Elle fixa le dos d'Antoine, s'attardant sur la ligne raide de ses épaules. Le silence entre eux était aussi assourdissant que les grondements du tonnerre au-dehors. Le fouet de la pluie contre les hublots semblait calé sur le rythme de son pas sec.

— Je sais que j'aurais dû vous parler de ce que m'a confié le prince, murmura-t-elle. Au sujet de cette possible guerre...

— Oui, vous auriez dû, répliqua-t-il d'une voix cassante.

— Êtes-vous vraiment fâché contre moi, ou est-ce l'attitude de Becquerel qui vous rend si irritable ?

Il poussa un grognement sans répondre. Elle pressa le pas pour se mettre à sa hauteur. Son visage fermé ne présageait rien de bon.

— Que comptez-vous faire à présent ?

— Pourquoi vous le dirais-je ? Si c'est pour que vous me dissuadiez encore d'agir...

— Je vous avais mis en garde pour votre bien...

Il leva les bras au ciel.

— Pour mon bien ! Entre Auguste qui s'approprie mes recherches pour me protéger et vous qui surveillez mes moindres faits et gestes, je me demande encore où se situe mon intérêt !

Un hublot projeta le flash d'un éclair sur son visage, découpant des angles durs qu'elle n'avait jamais remarqués auparavant.

— Vos manœuvres sont à votre seul bénéfice. Voilà la vérité. Vous ne cherchez qu'un moyen de tourner toute cette situation à votre avantage ou à celui de vos pairs. Je me demande bien quelles croustillantes informations vous dissimulez encore sous vos jupons. Vais-je apprendre par hasard que vous travaillez pour le recteur depuis le début ? Que vous saviez que Becquerel se trouverait ici ? Ou bien que vous commercez en secret avec Solstörm pour approvisionner en cristaux la moitié des magiciens d'Europe ?

— Vous délirez.

— Ah oui ? J'ai pourtant toutes les raisons de me méfier. De nous deux, c'est vous la criminelle.

La magicienne s'arrêta en plein couloir, soufflée.

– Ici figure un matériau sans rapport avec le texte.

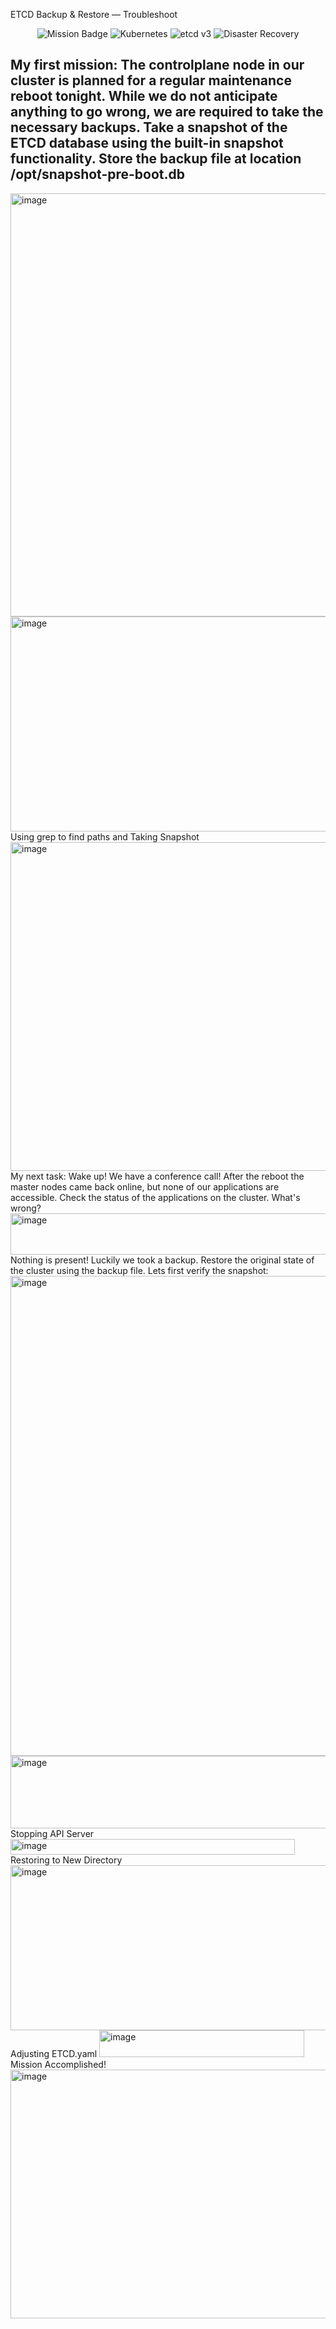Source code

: ETCD Backup & Restore — Troubleshoot
<p align="center"> <img alt="Mission Badge" src="https://img.shields.io/badge/Mission-Control%20Plane-blue" /> <img alt="Kubernetes" src="https://img.shields.io/badge/Kubernetes-Cluster-lightgrey" /> <img alt="etcd v3" src="https://img.shields.io/badge/etcd-v3-important" /> <img alt="Disaster Recovery" src="https://img.shields.io/badge/Disaster%20Recovery-Ready-success" /> </p>

<h2>My first mission: The controlplane node in our cluster is planned for a regular maintenance reboot tonight. While we do not anticipate anything to go wrong, we are required to take the necessary backups. Take a snapshot of the ETCD database using the built-in snapshot functionality. Store the backup file at location /opt/snapshot-pre-boot.db</h2>

<img width="1264" height="677" alt="image" src="https://github.com/user-attachments/assets/09988248-60f3-4f40-a732-d85e575ca9b8" />
<img width="855" height="344" alt="image" src="https://github.com/user-attachments/assets/82c4df69-91df-41a5-9829-0dd1f28893cb" />
Using grep to find paths and Taking Snapshot
<img width="1051" height="526" alt="image" src="https://github.com/user-attachments/assets/5eb8aea7-3a63-42d1-8eab-f8647472c53b" />
My next task: Wake up! We have a conference call! After the reboot the master nodes came back online, but none of our applications are accessible. Check the status of the applications on the cluster. What's wrong?
<img width="604" height="66" alt="image" src="https://github.com/user-attachments/assets/661a5742-d816-4d9f-bfeb-0b7fa482b91e" />
Nothing is present!
Luckily we took a backup. Restore the original state of the cluster using the backup file.
Lets first verify the snapshot:
<img width="1224" height="768" alt="image" src="https://github.com/user-attachments/assets/446317dc-c0bf-470b-92b2-147216aa47a6" />
<img width="744" height="116" alt="image" src="https://github.com/user-attachments/assets/847e608b-9133-4313-a5fd-e47aa8b6a779" />
Stopping API Server
<img width="455" height="25" alt="image" src="https://github.com/user-attachments/assets/cda9f269-9f66-4292-ad51-83f90a34c66a" />
Restoring to New Directory
<img width="1053" height="264" alt="image" src="https://github.com/user-attachments/assets/4719a39c-6269-4eda-ae4b-fcc5aa0fc1f8" />
Adjusting ETCD.yaml
<img width="328" height="43" alt="image" src="https://github.com/user-attachments/assets/c433c873-2b7d-465d-8c02-44ef4b8c36be" />
Mission Accomplished!
<img width="772" height="398" alt="image" src="https://github.com/user-attachments/assets/24fb4f77-8a38-4cd6-ace8-b76a419b56bd" />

L'accusation lui faisait plus mal que ce qu'elle n'aurait cru possible.

— Si j'avais souhaité vous nuire, je n'aurais pas respecté la promesse que je vous ai faite, répliqua-t-elle. J'aurais usé de ma magie, et vous aurais abandonné à la première occasion pour ne pas m'embarrasser d'un...

Elle hésita.

— Un quoi ? releva Antoine d'une voix doucereuse. Allez-y, dites-le !

Mirabelle se mordit les lèvres et recula d'un pas.

— Un ordinaire incapable, acheva-t-il à sa place. C'est bien cela que vous pensez des gens comme moi, n'est-ce pas ?

Il secoua la tête avant de poursuivre :

— Vous m'avez demandé ce que je comptais faire ? Eh bien je quitte ce maudit Zeppelin. N'ayez crainte, je ne vous embarrasserai pas plus longtemps et saurai à l'avenir me tenir à l'écart des machinations des magiciens. Profitez bien de votre croisière et de vos amis suprémagistes.

— Et Louise ?

Il se figea.

— Vous n'avez plus à feindre de vous en inquiéter.